The preservation project is taking place at the national headquarters of the Order of Daedalians, an organization dedicated to keeping the legacy of the nation’s more than 14,000 World War I-era pilots alive, honoring today’s top aviators from the armed services and supporting students who aspire to serve their country as military pilots.
“The documents we’re preserving date back to the pilots who served in World War I and who were later active with the Daedalians,” said Maureen DeFelice, Order of Daedalians executive director. “We’ve asked for volunteers to scan the documents and we’re preserving them in the cloud so they aren’t lost.”
At the forefront of the project are 12th Training Squadron Airmen on casual status who have been spending hours each week since Feb. 14 at the Daedalians’ headquarters in building 676, scanning the documents and transferring them to thumb drives for uploading to the organization’s cloud.
One of those volunteers, Airman 1st Class Taylor Lingscheit, who is now assigned to the 319th Security Forces Squadron at Grand Forks Air Force Base, N.D., was involved in the project for about 30 hours a week from the end of March to mid-May.
“My task at the Daedalians was to preserve the history of World War I pilots who served prior to Armistice Day on Nov. 11, 1918,” she said. “I scanned documents into the Daedalians’ system to make it easily accessible to organization members to find history on their fellow brothers and sisters in the armed forces. I also took inventory of members’ information.”
Airmen are combing through files containing the military ratings and records, personal documents, family records, letters and photos of more than 4,000 pilots, DeFelice said. When all those documents and photos are preserved, a process that may take a few years, the records of an additional 10,000 pilots will be scanned.
“Those are simply records of proof that a person was indeed a rated military pilot,” she said.
Research on the Army Air Service and Navy aviators who served during World War I dates back more than 60 years, DeFelice said. Retired Brig. Gen.

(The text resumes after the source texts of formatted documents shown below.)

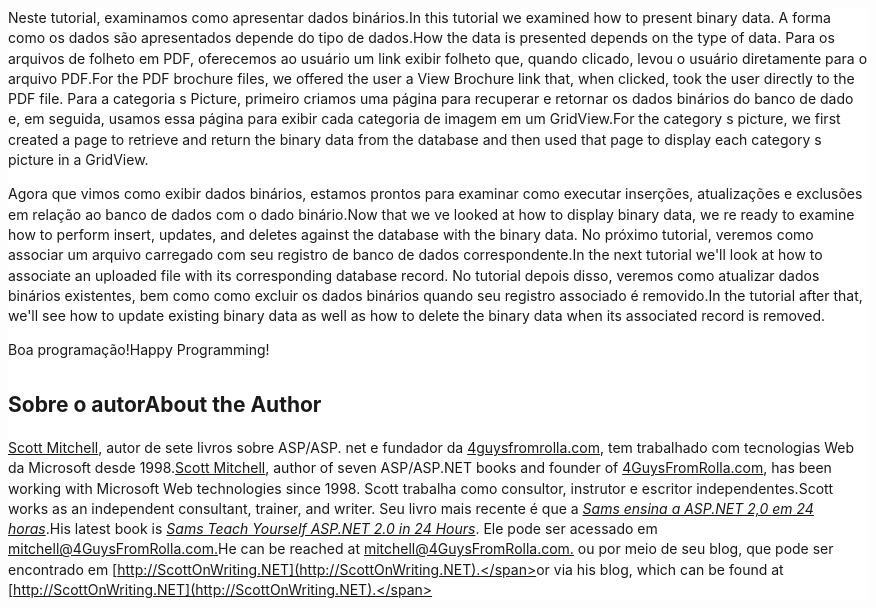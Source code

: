<span data-ttu-id="ac5e7-258">Neste tutorial, examinamos como apresentar dados binários.</span><span class="sxs-lookup"><span data-stu-id="ac5e7-258">In this tutorial we examined how to present binary data.</span></span> <span data-ttu-id="ac5e7-259">A forma como os dados são apresentados depende do tipo de dados.</span><span class="sxs-lookup"><span data-stu-id="ac5e7-259">How the data is presented depends on the type of data.</span></span> <span data-ttu-id="ac5e7-260">Para os arquivos de folheto em PDF, oferecemos ao usuário um link exibir folheto que, quando clicado, levou o usuário diretamente para o arquivo PDF.</span><span class="sxs-lookup"><span data-stu-id="ac5e7-260">For the PDF brochure files, we offered the user a View Brochure link that, when clicked, took the user directly to the PDF file.</span></span> <span data-ttu-id="ac5e7-261">Para a categoria s Picture, primeiro criamos uma página para recuperar e retornar os dados binários do banco de dado e, em seguida, usamos essa página para exibir cada categoria de imagem em um GridView.</span><span class="sxs-lookup"><span data-stu-id="ac5e7-261">For the category s picture, we first created a page to retrieve and return the binary data from the database and then used that page to display each category s picture in a GridView.</span></span>

<span data-ttu-id="ac5e7-262">Agora que vimos como exibir dados binários, estamos prontos para examinar como executar inserções, atualizações e exclusões em relação ao banco de dados com o dado binário.</span><span class="sxs-lookup"><span data-stu-id="ac5e7-262">Now that we ve looked at how to display binary data, we re ready to examine how to perform insert, updates, and deletes against the database with the binary data.</span></span> <span data-ttu-id="ac5e7-263">No próximo tutorial, veremos como associar um arquivo carregado com seu registro de banco de dados correspondente.</span><span class="sxs-lookup"><span data-stu-id="ac5e7-263">In the next tutorial we'll look at how to associate an uploaded file with its corresponding database record.</span></span> <span data-ttu-id="ac5e7-264">No tutorial depois disso, veremos como atualizar dados binários existentes, bem como como excluir os dados binários quando seu registro associado é removido.</span><span class="sxs-lookup"><span data-stu-id="ac5e7-264">In the tutorial after that, we'll see how to update existing binary data as well as how to delete the binary data when its associated record is removed.</span></span>

<span data-ttu-id="ac5e7-265">Boa programação!</span><span class="sxs-lookup"><span data-stu-id="ac5e7-265">Happy Programming!</span></span>

## <a name="about-the-author"></a><span data-ttu-id="ac5e7-266">Sobre o autor</span><span class="sxs-lookup"><span data-stu-id="ac5e7-266">About the Author</span></span>

<span data-ttu-id="ac5e7-267">[Scott Mitchell](http://www.4guysfromrolla.com/ScottMitchell.shtml), autor de sete livros sobre ASP/ASP. net e fundador da [4guysfromrolla.com](http://www.4guysfromrolla.com), tem trabalhado com tecnologias Web da Microsoft desde 1998.</span><span class="sxs-lookup"><span data-stu-id="ac5e7-267">[Scott Mitchell](http://www.4guysfromrolla.com/ScottMitchell.shtml), author of seven ASP/ASP.NET books and founder of [4GuysFromRolla.com](http://www.4guysfromrolla.com), has been working with Microsoft Web technologies since 1998.</span></span> <span data-ttu-id="ac5e7-268">Scott trabalha como consultor, instrutor e escritor independentes.</span><span class="sxs-lookup"><span data-stu-id="ac5e7-268">Scott works as an independent consultant, trainer, and writer.</span></span> <span data-ttu-id="ac5e7-269">Seu livro mais recente é que a [*Sams ensina a ASP.NET 2,0 em 24 horas*](https://www.amazon.com/exec/obidos/ASIN/0672327384/4guysfromrollaco).</span><span class="sxs-lookup"><span data-stu-id="ac5e7-269">His latest book is [*Sams Teach Yourself ASP.NET 2.0 in 24 Hours*](https://www.amazon.com/exec/obidos/ASIN/0672327384/4guysfromrollaco).</span></span> <span data-ttu-id="ac5e7-270">Ele pode ser acessado em [mitchell@4GuysFromRolla.com.](mailto:mitchell@4GuysFromRolla.com)</span><span class="sxs-lookup"><span data-stu-id="ac5e7-270">He can be reached at [mitchell@4GuysFromRolla.com.](mailto:mitchell@4GuysFromRolla.com)</span></span> <span data-ttu-id="ac5e7-271">ou por meio de seu blog, que pode ser encontrado em [http://ScottOnWriting.NET](http://ScottOnWriting.NET).</span><span class="sxs-lookup"><span data-stu-id="ac5e7-271">or via his blog, which can be found at [http://ScottOnWriting.NET](http://ScottOnWriting.NET).</span></span>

Harold Clark – who conceived JBSA-Randolph’s unique layout and is considered the father of the Daedalians – worked from 1955 to 1968 to compile data on World War I pilots from all military services.
“Clark worked on the founders’ list, which we call the ‘bible,’” she said, referring to the pilots regarded by the Daedalians as their “founder members.” “He wrote to service units seeking information on the pilots.”

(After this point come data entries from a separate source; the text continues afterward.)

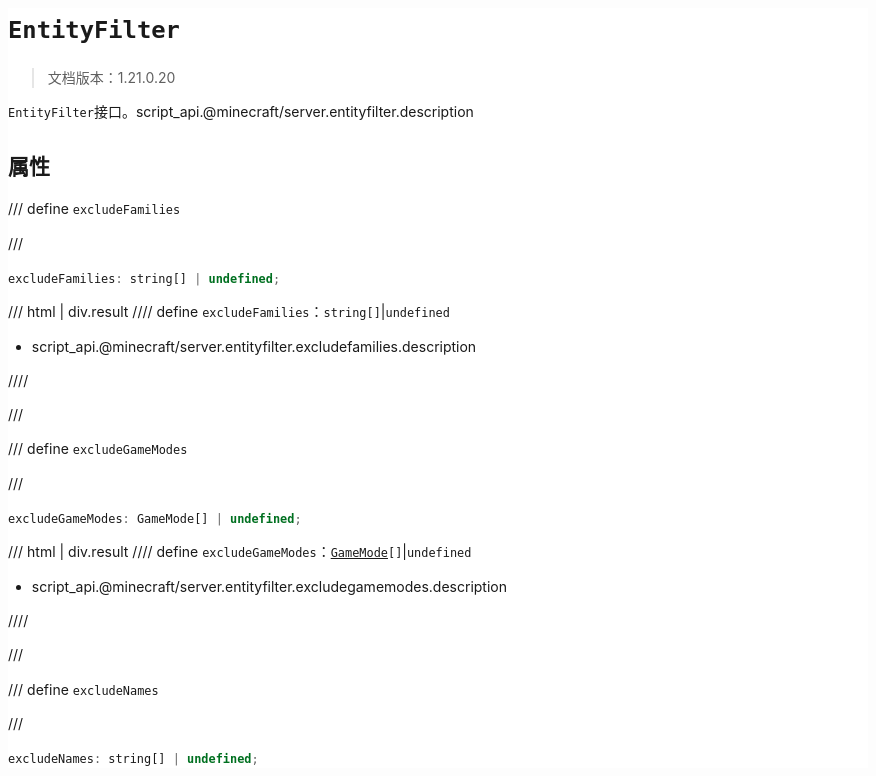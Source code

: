 # `EntityFilter`

> 文档版本：1.21.0.20

`EntityFilter`接口。script_api.@minecraft/server.entityfilter.description

## 属性

/// define
`excludeFamilies`


///

```js
excludeFamilies: string[] | undefined;
```

/// html | div.result
//// define
`excludeFamilies`：`string[]`|`undefined`

- script_api.@minecraft/server.entityfilter.excludefamilies.description


////

///


/// define
`excludeGameModes`


///

```js
excludeGameModes: GameMode[] | undefined;
```

/// html | div.result
//// define
`excludeGameModes`：<code><a href="../gamemode/">GameMode</a>[]</code>|`undefined`

- script_api.@minecraft/server.entityfilter.excludegamemodes.description


////

///


/// define
`excludeNames`


///

```js
excludeNames: string[] | undefined;
```
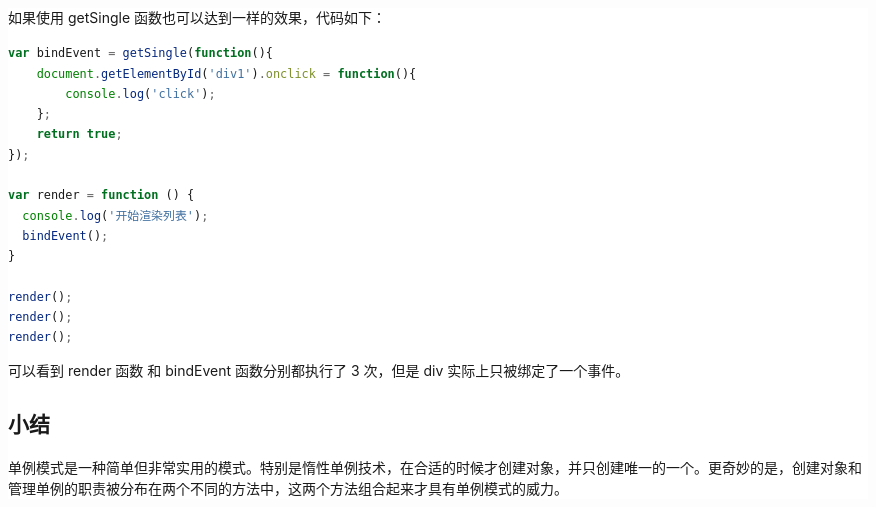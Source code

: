 如果使用 getSingle 函数也可以达到一样的效果，代码如下：

```javascript
var bindEvent = getSingle(function(){
    document.getElementById('div1').onclick = function(){
        console.log('click');
    };
    return true;
});

var render = function () {
  console.log('开始渲染列表');
  bindEvent();
}

render();
render();
render();
```

可以看到 render 函数 和 bindEvent 函数分别都执行了 3 次，但是 div 实际上只被绑定了一个事件。



## 小结

单例模式是一种简单但非常实用的模式。特别是惰性单例技术，在合适的时候才创建对象，并只创建唯一的一个。更奇妙的是，创建对象和管理单例的职责被分布在两个不同的方法中，这两个方法组合起来才具有单例模式的威力。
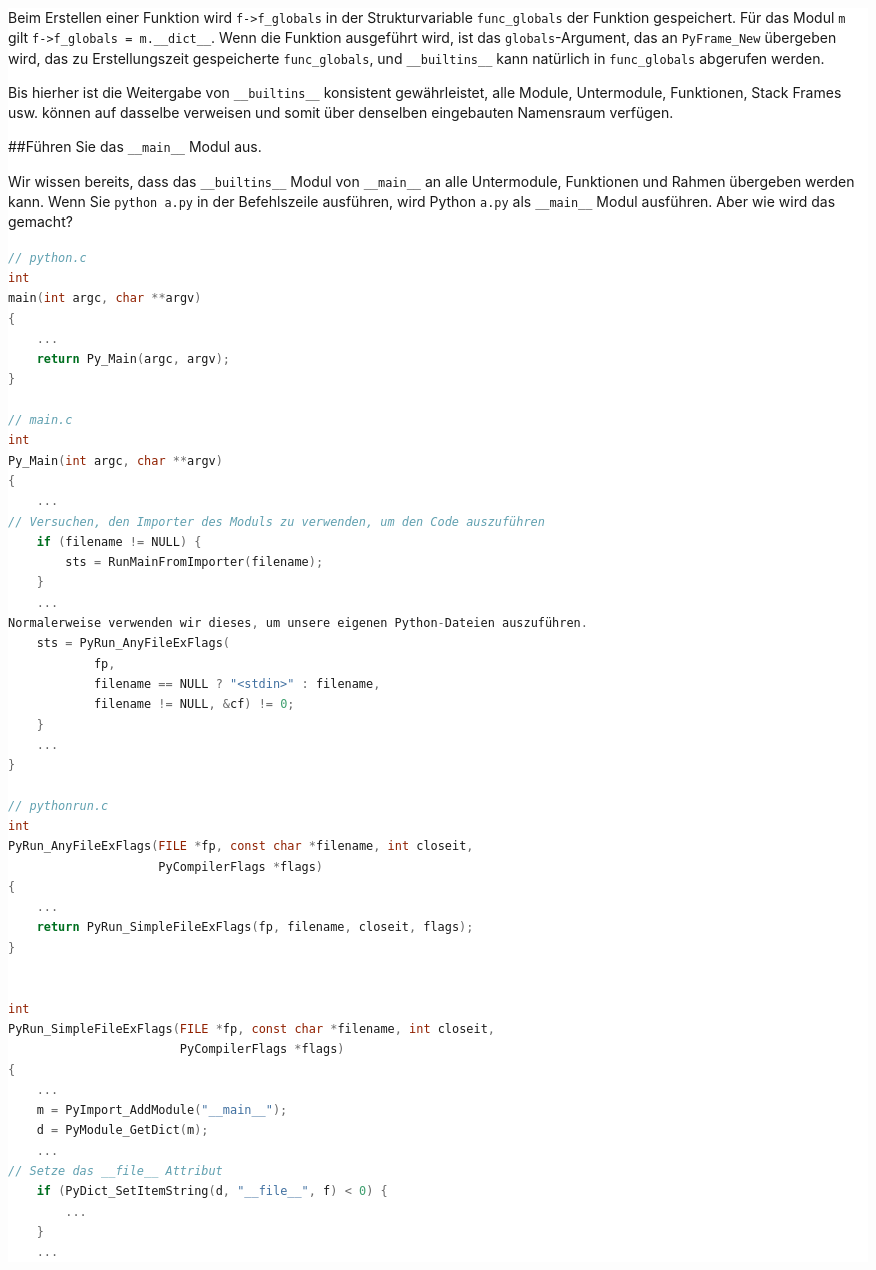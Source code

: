 Beim Erstellen einer Funktion wird `f->f_globals` in der Strukturvariable `func_globals` der Funktion gespeichert. Für das Modul `m` gilt `f->f_globals = m.__dict__`. Wenn die Funktion ausgeführt wird, ist das `globals`-Argument, das an `PyFrame_New` übergeben wird, das zu Erstellungszeit gespeicherte `func_globals`, und `__builtins__` kann natürlich in `func_globals` abgerufen werden.

Bis hierher ist die Weitergabe von `__builtins__` konsistent gewährleistet, alle Module, Untermodule, Funktionen, Stack Frames usw. können auf dasselbe verweisen und somit über denselben eingebauten Namensraum verfügen.

##Führen Sie das `__main__` Modul aus.

Wir wissen bereits, dass das `__builtins__` Modul von `__main__` an alle Untermodule, Funktionen und Rahmen übergeben werden kann. Wenn Sie `python a.py` in der Befehlszeile ausführen, wird Python `a.py` als `__main__` Modul ausführen. Aber wie wird das gemacht?

```c
// python.c
int
main(int argc, char **argv)
{
    ...
    return Py_Main(argc, argv);
}

// main.c
int
Py_Main(int argc, char **argv)
{
    ...
// Versuchen, den Importer des Moduls zu verwenden, um den Code auszuführen
    if (filename != NULL) {
        sts = RunMainFromImporter(filename);
    }
    ...
Normalerweise verwenden wir dieses, um unsere eigenen Python-Dateien auszuführen.
    sts = PyRun_AnyFileExFlags(
            fp,
            filename == NULL ? "<stdin>" : filename,
            filename != NULL, &cf) != 0;
    }
    ...
}

// pythonrun.c
int
PyRun_AnyFileExFlags(FILE *fp, const char *filename, int closeit,
                     PyCompilerFlags *flags)
{
    ...
    return PyRun_SimpleFileExFlags(fp, filename, closeit, flags);
}


int
PyRun_SimpleFileExFlags(FILE *fp, const char *filename, int closeit,
                        PyCompilerFlags *flags)
{
    ...
    m = PyImport_AddModule("__main__");
    d = PyModule_GetDict(m);
    ...
// Setze das __file__ Attribut
    if (PyDict_SetItemString(d, "__file__", f) < 0) {
        ...
    }
    ...
```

The search continued through the efforts of retired Air Force Col. Bill Stewart, who became the Daedalians’ historian in 1968 and continues to compile the founder members’ history.
The documents not only contain military-related records and correspondence, they also include personal letters that reveal insights into people’s lives, DeFelice said.
“Sometimes they told interesting stories,” she said. “It was a very different time: People would often show more fraternal camaraderie in their letters.”
Lingscheit said she saw documents and photos that spanned the era from World War I to the Cold War.
“I saw pictures of the Wright brothers taking their first flight, aerial photos of cities impacted by the destruction of the Nazis during World War II, a love letter between a pilot and his worried wife back home and Christmas, birthday and anniversary cards exchanged between gentlemen who served together 50 years before,” she said.
Lingscheit’s favorite documents were a series of letters in 1961 between Clark and Gen. James Doolittle, the World War II flying hero who was studying the effects of radioactive fallout at Space Technology Laboratories in Los Angeles at the time.
The project is “preserving a unique piece of history that combines personal family stories with the military records of the pilots,” DeFelice said.
“We’re getting all these records digitized for anyone interested in aviation history,” she said. “It’s very important to us.”
The volunteers are playing an important role in preserving history, DeFelice said.
“It’s been a great help to us,” she said. “We’re really grateful to them for their efforts.”
Working on the records was an experience of a lifetime, Lingscheit said.
“Not many people are aware that this information is out in the public, and very few go looking for it,” she said. “It opened my eyes to the challenges met and victories achieved by past generations. It motivated me to be a better Airman and carry on the legacy of the Daedalians.”